Itching caused by dust mites can be prevented by avoiding or reducing exposure to dust mites, states Mayo Clinic. Using allergen-proof mattress and pillow covers and vacuuming regularly with double-layered micro-filter bags or HEPA filters reduces dust mites.
Dust mites live in dust, and Mayo Clinic suggest reducing areas that collect the dust that harbors mites in the first place by keeping clutter to a minimum and eliminating carpeting, upholstered furniture, horizontal blinds and non-washable curtains. Dusting with a damp mop or rag keeps mites from becoming airborne, and using a high-efficiency air filter in the furnace or air conditioner and leaving the fan on traps dust and dust mites in the whole house. Other measures include washing sheets, blankets, pillow cases and stuffed animals in hot water or drying them on high heat for at least 15 minutes and reducing humidity, which dust mites need to survive, by using an air conditioner or dehumidifier.

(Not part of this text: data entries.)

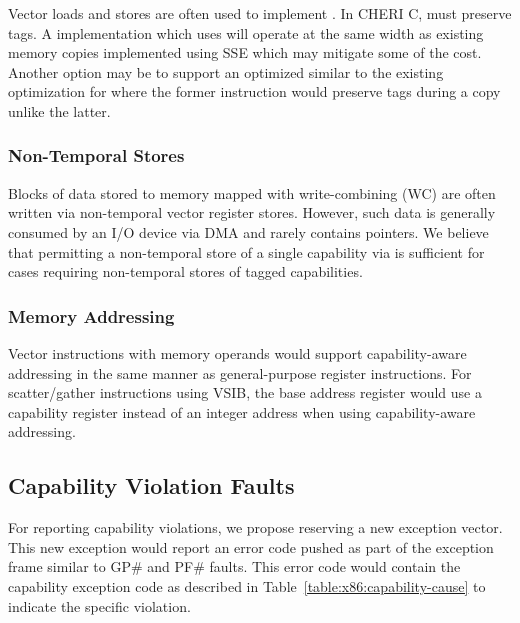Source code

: Vector loads and stores are often used to implement .
In CHERI C,  must preserve tags.  A 
implementation which uses  will operate at the same
width as existing memory copies implemented using SSE which may
mitigate some of the cost.  Another option may be to support an
optimized  similar to the existing optimization
for  where the former instruction would preserve
tags during a copy unlike the latter.

\subsubsection{Non-Temporal Stores}

Blocks of data stored to memory mapped with write-combining (WC) are
often written via non-temporal vector register stores.  However, such
data is generally consumed by an I/O device via DMA and rarely
contains pointers.  We believe that permitting a non-temporal store of
a single capability via  is sufficient for cases
requiring non-temporal stores of tagged capabilities.

\subsubsection{Memory Addressing}

Vector instructions with memory operands would support
capability-aware addressing in the same manner as general-purpose
register instructions.  For scatter/gather instructions using VSIB,
the base address register would use a capability register instead of
an integer address when using capability-aware addressing.

\subsection{Capability Violation Faults}
\label{sec:x86:capability-fault}

For reporting capability violations, we propose reserving a new
exception vector.  This new exception would report an error code
pushed as part of the exception frame similar to GP\# and PF\# faults.
This error code would contain the capability exception code as
described in Table~\ref{table:x86:capability-cause} to indicate
the specific violation.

Since it's not possible to completely eliminate dust mites, notes Mayo Clinic, the itching they cause may be treated with either over-the-counter or prescription antihistamine tablets or nasal sprays and corticosteroid nasal sprays; in addition, cromolyn sodium nasal spray and leukotriene modifiers in tablet form block parts of the immune system response that leads to itching.